Grp78, also known as immunoglobulin heavy-chain binding protein or binding-immunoglobulin protein (BiP), belongs to the huge HSP70 family of molecular chaperones ^{1, 2}.  HSP70s are present in the cytosol of pro- and eukaryotes and in any eukaryotic cell compartment, including chloroplasts, mitochondria and ER ^34-37. All HSP70s share a common structure consisting of two conserved functional domains: (i) an N-terminal nucleotide binding domain (NBD) and a C-terminal substrate binding domain (SBD) ^38-40 connected by a short inter-domain linker. This linker has been proposed to mediate homo-oligomerization of Grp78/BiP.

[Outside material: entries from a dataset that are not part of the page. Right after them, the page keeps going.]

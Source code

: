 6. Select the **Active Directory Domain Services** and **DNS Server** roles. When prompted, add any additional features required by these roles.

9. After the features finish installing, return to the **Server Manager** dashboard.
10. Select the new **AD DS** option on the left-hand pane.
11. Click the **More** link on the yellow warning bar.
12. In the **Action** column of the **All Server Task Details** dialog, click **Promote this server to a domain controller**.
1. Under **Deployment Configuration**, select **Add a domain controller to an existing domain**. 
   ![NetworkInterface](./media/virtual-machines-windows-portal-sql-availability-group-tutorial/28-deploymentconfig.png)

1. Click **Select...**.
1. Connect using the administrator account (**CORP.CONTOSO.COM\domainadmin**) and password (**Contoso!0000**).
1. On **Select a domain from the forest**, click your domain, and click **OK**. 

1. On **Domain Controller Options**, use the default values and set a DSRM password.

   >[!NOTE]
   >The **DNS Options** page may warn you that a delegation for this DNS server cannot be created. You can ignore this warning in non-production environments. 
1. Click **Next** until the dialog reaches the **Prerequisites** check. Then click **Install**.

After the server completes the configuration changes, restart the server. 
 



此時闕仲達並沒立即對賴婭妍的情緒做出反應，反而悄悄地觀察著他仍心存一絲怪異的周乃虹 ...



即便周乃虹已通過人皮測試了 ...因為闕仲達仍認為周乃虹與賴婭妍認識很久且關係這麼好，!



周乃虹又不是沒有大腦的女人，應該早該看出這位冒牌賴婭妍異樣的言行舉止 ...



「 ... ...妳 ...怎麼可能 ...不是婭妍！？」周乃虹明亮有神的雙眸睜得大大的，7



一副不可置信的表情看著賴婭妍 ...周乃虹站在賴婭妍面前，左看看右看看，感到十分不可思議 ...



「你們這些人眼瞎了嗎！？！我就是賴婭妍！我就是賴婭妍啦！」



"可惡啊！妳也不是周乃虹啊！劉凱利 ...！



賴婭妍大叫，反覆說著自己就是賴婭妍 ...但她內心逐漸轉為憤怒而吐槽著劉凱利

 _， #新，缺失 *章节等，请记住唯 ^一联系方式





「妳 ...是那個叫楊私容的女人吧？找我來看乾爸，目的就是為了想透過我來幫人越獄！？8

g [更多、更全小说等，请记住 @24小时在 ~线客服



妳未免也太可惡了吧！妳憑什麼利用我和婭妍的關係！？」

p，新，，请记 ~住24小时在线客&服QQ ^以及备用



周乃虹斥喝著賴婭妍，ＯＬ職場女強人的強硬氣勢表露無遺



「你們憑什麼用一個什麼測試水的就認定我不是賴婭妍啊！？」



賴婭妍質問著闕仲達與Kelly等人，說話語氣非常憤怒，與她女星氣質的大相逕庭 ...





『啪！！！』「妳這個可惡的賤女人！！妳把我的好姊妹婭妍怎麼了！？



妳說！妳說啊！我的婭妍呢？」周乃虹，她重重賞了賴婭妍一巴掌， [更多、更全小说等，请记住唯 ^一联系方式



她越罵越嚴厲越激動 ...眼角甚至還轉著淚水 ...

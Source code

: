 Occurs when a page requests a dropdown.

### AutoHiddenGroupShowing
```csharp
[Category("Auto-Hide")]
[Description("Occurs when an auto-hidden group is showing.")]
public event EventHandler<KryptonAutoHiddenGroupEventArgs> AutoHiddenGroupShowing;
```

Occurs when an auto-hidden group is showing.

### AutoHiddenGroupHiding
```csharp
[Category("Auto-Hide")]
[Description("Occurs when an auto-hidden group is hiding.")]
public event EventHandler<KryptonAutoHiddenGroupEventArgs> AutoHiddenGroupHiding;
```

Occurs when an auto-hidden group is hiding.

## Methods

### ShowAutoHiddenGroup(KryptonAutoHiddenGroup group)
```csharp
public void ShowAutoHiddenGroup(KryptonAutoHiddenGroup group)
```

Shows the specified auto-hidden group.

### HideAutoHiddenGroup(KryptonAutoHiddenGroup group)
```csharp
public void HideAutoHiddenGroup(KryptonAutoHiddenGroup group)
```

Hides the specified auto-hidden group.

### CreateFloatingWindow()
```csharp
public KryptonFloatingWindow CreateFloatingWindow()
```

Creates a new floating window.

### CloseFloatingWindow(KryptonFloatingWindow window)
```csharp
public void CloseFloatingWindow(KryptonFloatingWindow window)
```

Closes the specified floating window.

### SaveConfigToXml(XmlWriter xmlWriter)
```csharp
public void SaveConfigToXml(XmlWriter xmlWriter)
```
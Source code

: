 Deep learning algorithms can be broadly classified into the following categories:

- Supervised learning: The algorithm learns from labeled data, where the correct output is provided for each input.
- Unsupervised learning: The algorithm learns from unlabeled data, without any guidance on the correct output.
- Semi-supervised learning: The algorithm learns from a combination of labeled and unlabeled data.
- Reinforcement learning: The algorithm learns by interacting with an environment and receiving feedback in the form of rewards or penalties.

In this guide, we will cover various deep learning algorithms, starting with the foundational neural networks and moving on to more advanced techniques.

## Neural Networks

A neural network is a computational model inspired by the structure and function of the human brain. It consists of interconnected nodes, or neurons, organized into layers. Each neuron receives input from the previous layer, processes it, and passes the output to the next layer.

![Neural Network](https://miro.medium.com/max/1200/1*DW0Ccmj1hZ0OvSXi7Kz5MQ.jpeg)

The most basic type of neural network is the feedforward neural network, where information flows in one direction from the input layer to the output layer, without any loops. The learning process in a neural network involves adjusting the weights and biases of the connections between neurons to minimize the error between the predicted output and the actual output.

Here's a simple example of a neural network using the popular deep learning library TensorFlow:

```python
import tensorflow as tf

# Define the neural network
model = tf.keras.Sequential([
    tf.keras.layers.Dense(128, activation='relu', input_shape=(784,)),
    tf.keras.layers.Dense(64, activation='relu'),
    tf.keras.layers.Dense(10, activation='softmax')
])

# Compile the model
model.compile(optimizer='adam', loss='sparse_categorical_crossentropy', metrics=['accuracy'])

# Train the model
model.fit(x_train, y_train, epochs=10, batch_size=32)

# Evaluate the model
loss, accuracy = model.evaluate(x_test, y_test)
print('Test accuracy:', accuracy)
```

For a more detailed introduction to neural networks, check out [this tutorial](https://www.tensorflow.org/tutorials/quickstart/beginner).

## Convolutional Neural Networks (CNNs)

Similar to many other chaperones, Grp78/BiP is a phosphoprotein ⁴¹ whose expression and function can be further modulated by co- and post-translational modifications such as methylation ^{42, 43}, AMPylation ⁴⁴, acetylation ⁴⁵, O-glycosylation ⁴⁶, ADP-ribosylation ⁴⁷ and SUMOylation ⁴⁸. To what extent phosphorylation especially affects the molecular or biological functions of the chaperone is still unclear. Already in 1992, the group of Linda Hendershot described the existence of three interconvertible forms of Grp78/BiP: (i) associated with adapter proteins; (ii) as a free unmodified monomer; or (iii) as a free modified homo-oligomer ⁴⁹. This study clearly demonstrated that free Grp78/BiP primarily exists as homo-oligomer in non-induced cells while in induced cells the monomeric form of free Grp78/BiP predominates. Moreover, ADP-ribosylation and phosphorylation of Grp78/Bip have been found exclusively in unconjugated oligomeric species. Post-translational modifications of the complexed monomeric species can occur after the dissociation of adapter proteins ⁴⁹.